» Try it
Every line that contains the word "based" should be copied from the records below.

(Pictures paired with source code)
______________________________

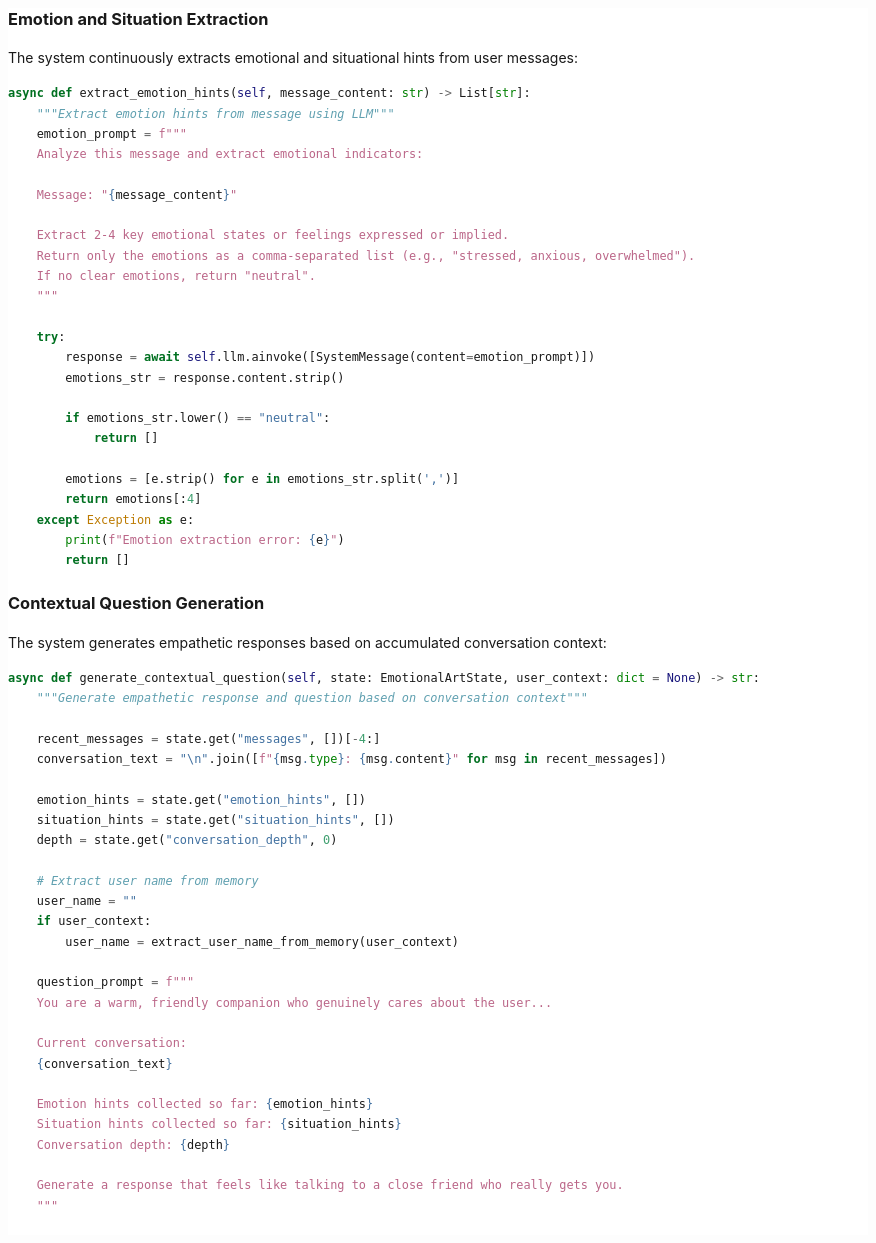 ### Emotion and Situation Extraction

The system continuously extracts emotional and situational hints from user messages:

```python
async def extract_emotion_hints(self, message_content: str) -> List[str]:
    """Extract emotion hints from message using LLM"""
    emotion_prompt = f"""
    Analyze this message and extract emotional indicators:
    
    Message: "{message_content}"
    
    Extract 2-4 key emotional states or feelings expressed or implied.
    Return only the emotions as a comma-separated list (e.g., "stressed, anxious, overwhelmed").
    If no clear emotions, return "neutral".
    """
    
    try:
        response = await self.llm.ainvoke([SystemMessage(content=emotion_prompt)])
        emotions_str = response.content.strip()
        
        if emotions_str.lower() == "neutral":
            return []
        
        emotions = [e.strip() for e in emotions_str.split(',')]
        return emotions[:4]
    except Exception as e:
        print(f"Emotion extraction error: {e}")
        return []
```

### Contextual Question Generation

The system generates empathetic responses based on accumulated conversation context:

```python
async def generate_contextual_question(self, state: EmotionalArtState, user_context: dict = None) -> str:
    """Generate empathetic response and question based on conversation context"""
    
    recent_messages = state.get("messages", [])[-4:]
    conversation_text = "\n".join([f"{msg.type}: {msg.content}" for msg in recent_messages])
    
    emotion_hints = state.get("emotion_hints", [])
    situation_hints = state.get("situation_hints", [])
    depth = state.get("conversation_depth", 0)
    
    # Extract user name from memory
    user_name = ""
    if user_context:
        user_name = extract_user_name_from_memory(user_context)
    
    question_prompt = f"""
    You are a warm, friendly companion who genuinely cares about the user...
    
    Current conversation:
    {conversation_text}
    
    Emotion hints collected so far: {emotion_hints}
    Situation hints collected so far: {situation_hints}
    Conversation depth: {depth}
    
    Generate a response that feels like talking to a close friend who really gets you.
    """
    
```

______________________________

» Your response
The system generates empathetic responses based on accumulated conversation context:
    """Generate empathetic response and question based on conversation context"""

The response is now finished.